Posted By on May 22, 2006

After twenty-two years of orchestral employment, I thought I had played just about every major work ever written, especially the grand works composed before 1960. Yet here I sat in an airplane heading for Tallin, Estonia and in my horn case is the first horn part to Sir William Walton`s Symphony Nr. 1. The Orchestre Philharmonique du Luxembourg under the baton of Mr. Bramwell Tovey was booked to perform the 45-minute work three times on this trip. For the uninitiated who may have the Walton Symphony on your next season`s agenda, be sure you get free for the first half of the concert! Having said that, I understand it is performed in Britain rather often.

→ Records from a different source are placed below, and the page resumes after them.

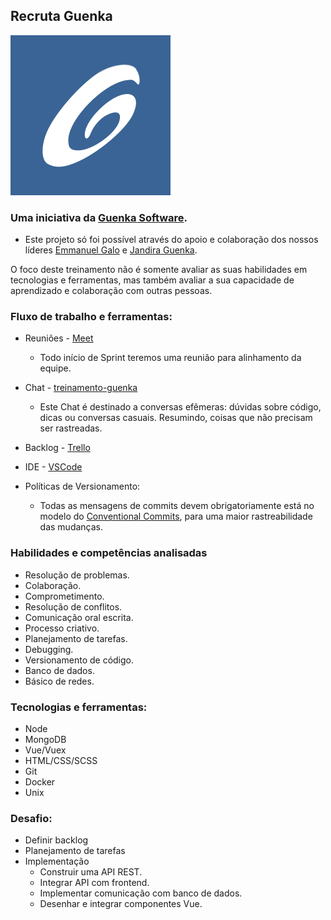 ## Recruta Guenka

![](/flat-logo-guenka.png) 

### Uma iniciativa da [Guenka Software](http://www.guenka.com.br/).

* Este projeto só foi possível através do apoio e colaboração dos nossos líderes [Emmanuel Galo](https://www.linkedin.com/in/emmanuel-galo-442a35b3/?originalSubdomain=br) e [Jandira Guenka](https://www.linkedin.com/in/jandira-g-palma-29192b8/).


O foco deste treinamento não é somente avaliar as suas habilidades em tecnologias e ferramentas,
mas também avaliar a sua capacidade de aprendizado e colaboração com outras pessoas.

### Fluxo de trabalho e ferramentas:

* Reuniões - [Meet](http://meet.new/)
    
    * Todo início de Sprint teremos uma reunião para alinhamento da equipe.

* Chat - [treinamento-guenka](https://gitter.im/treinamento-guenka/community)

    * Este Chat é destinado a conversas efêmeras: dúvidas sobre código, dicas ou conversas casuais. Resumindo, coisas que não precisam ser rastreadas.

* Backlog - [Trello](https://trello.com/b/qtJ2Nol2/treinamento)

* IDE - [VSCode](https://code.visualstudio.com/)

* Políticas de Versionamento:
    * Todas as mensagens de commits devem obrigatoriamente está no modelo do [Conventional Commits](https://www.conventionalcommits.org/en/v1.0.0/), para uma maior rastreabilidade das mudanças.

### Habilidades e competências analisadas

* Resolução de problemas.
* Colaboração.
* Comprometimento.
* Resolução de conflitos.
* Comunicação oral escrita.
* Processo criativo.
* Planejamento de tarefas.
* Debugging.
* Versionamento de código.
* Banco de dados.
* Básico de redes.

### Tecnologias e ferramentas:

* Node
* MongoDB
* Vue/Vuex
* HTML/CSS/SCSS
* Git
* Docker
* Unix

### Desafio:

* Definir backlog
* Planejamento de tarefas
* Implementação
    * Construir uma API REST.
    * Integrar API com frontend.
    * Implementar comunicação com banco de dados.
    * Desenhar e integrar componentes Vue.





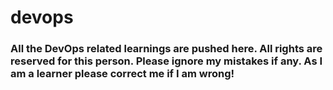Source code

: # devops
### All the DevOps related learnings are pushed here. All rights are reserved for this person. Please ignore my mistakes if any. As I am a learner please correct me if I am wrong!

As is usual for me on these tours, I happily combine the musical purpose of being there in the first place with an enthusiastic exploration of both the city and its cuisine. The old town of Tallin proved to be a total delight in every way. It was of course part of the Hanseatic League for centuries (I say, of course, but actually I did not know this until I arrived) and has preserved most of the old buildings, cobblestone streets and charm that its partner Hanseatic cities possess. The restraunts and souvenir stores push the “medieval thing” pretty hard as a gimmick, but hey, it works for me! I climbed to the top of the Oliviste Church to behold a spectacular view of the city and its harbor and I visited the Russian Orthodox, Catholic and Protestant churches, each very different from the other (disproving a statement I over heard from an elderly german tourist who, siting on a park bench while his wife explored one of the churches said, “Sie sehen alle gleich aus.”) And after the concerts we were able to chose between Estonian, Russian, Chinese, Italian, and Indian fare, as well as something they referred to as “Caucasian Food” (Glazed Ham and Macaroni and Cheese, Tuna Casserole with those potato chips crumbled on top?) But for me the best surprise was hidden deep in the ancient and windy cobblestoned streets, somewhere a little bit off the normal tourist path. Across the street from a fascinating antique shop was a tiny place called “Texas Honky Tonk Cantina”. Naw ya gotta luv a town that hassa joint lahk thayat!